Thursday, December 27, 2007  

Christmas Eve

M. Small seemed to be asleep as we drove home from Trash's dad's house at 8:30 p.m. on Christmas eve, but she was discreet anyway. Just in case.

"How long do you think it will take for us to…you know, wait for Santa?" she asked.

"About an hour," I guessed. I thought that was being generous. How long could it take to drag a few wrapped toys out and stick them under the tree, after all? I have rarely been more wrong.

He barely woke up when we got home and I transferred him from his car seat to his bed, removing his coat and other items in the process. I came right back down and started on one of his items, a small toy kitchen.

"Oh, crap," I said, looking at the thirty sheets of molded plastic comprising approximately nine hundred different parts.

Shortly thereafter, he rolled over a little stuffed lamb that recites a death-free version of the "Now I lay me down to sleep" prayer, and it kept chattering until he woke up and I had to go back and read him some stories. While I was doing that, Trash finished everything else and came up to relieve me. Not that having to return to a task equal in complexity to assembling a particle accelerator was such a "relief," per se, but that's the expression.

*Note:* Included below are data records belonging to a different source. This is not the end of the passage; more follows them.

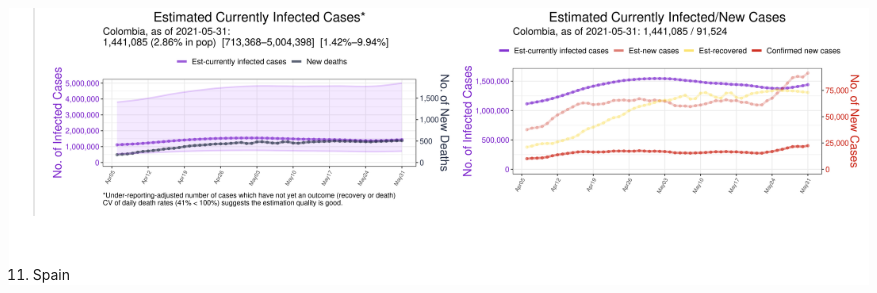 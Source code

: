 > <img src="/output/countries_current/Colombia_Recent_estInfections.png" width="49.5%"/> <img src="/output/countries_current/Colombia_Recent_estInfectionsNewCases.png" width="49.5%"/> 

 <p>&nbsp;</p> 

11. Spain <p> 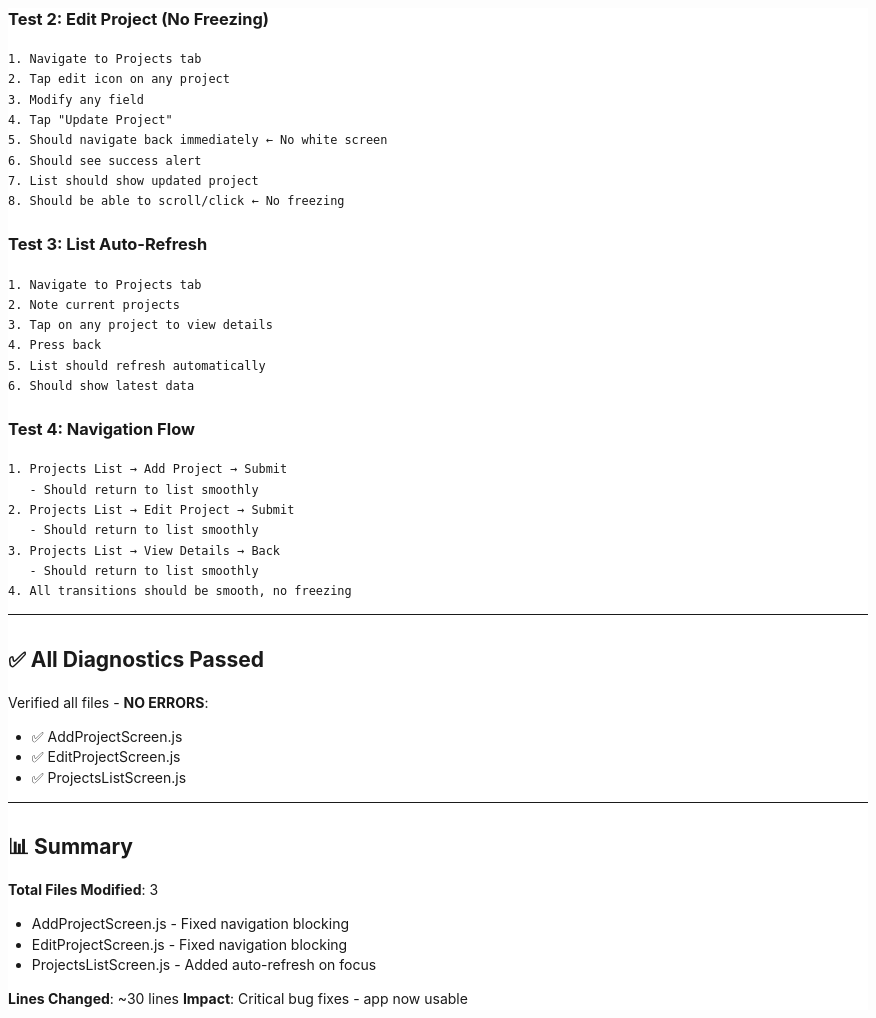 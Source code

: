 ### Test 2: Edit Project (No Freezing)
```
1. Navigate to Projects tab
2. Tap edit icon on any project
3. Modify any field
4. Tap "Update Project"
5. Should navigate back immediately ← No white screen
6. Should see success alert
7. List should show updated project
8. Should be able to scroll/click ← No freezing
```

### Test 3: List Auto-Refresh
```
1. Navigate to Projects tab
2. Note current projects
3. Tap on any project to view details
4. Press back
5. List should refresh automatically
6. Should show latest data
```

### Test 4: Navigation Flow
```
1. Projects List → Add Project → Submit
   - Should return to list smoothly
2. Projects List → Edit Project → Submit
   - Should return to list smoothly
3. Projects List → View Details → Back
   - Should return to list smoothly
4. All transitions should be smooth, no freezing
```

---

## ✅ All Diagnostics Passed

Verified all files - **NO ERRORS**:
- ✅ AddProjectScreen.js
- ✅ EditProjectScreen.js
- ✅ ProjectsListScreen.js

---

## 📊 Summary

**Total Files Modified**: 3
- AddProjectScreen.js - Fixed navigation blocking
- EditProjectScreen.js - Fixed navigation blocking
- ProjectsListScreen.js - Added auto-refresh on focus

**Lines Changed**: ~30 lines
**Impact**: Critical bug fixes - app now usable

While Trash was singing him to sleep, I was able to concentrate on the task long enough to realize that it wasn't as bad as it had at first seemed. There were many pages of detailed graphical instructions, and all of the parts were labeled right on them with lettering from A to YYYYYYY. Plus each step told me which parts sheet I needed to take the necessary parts from. The fact that each step required a part from nearly every parts sheet in no way diminished the thoughtfulness of this gesture.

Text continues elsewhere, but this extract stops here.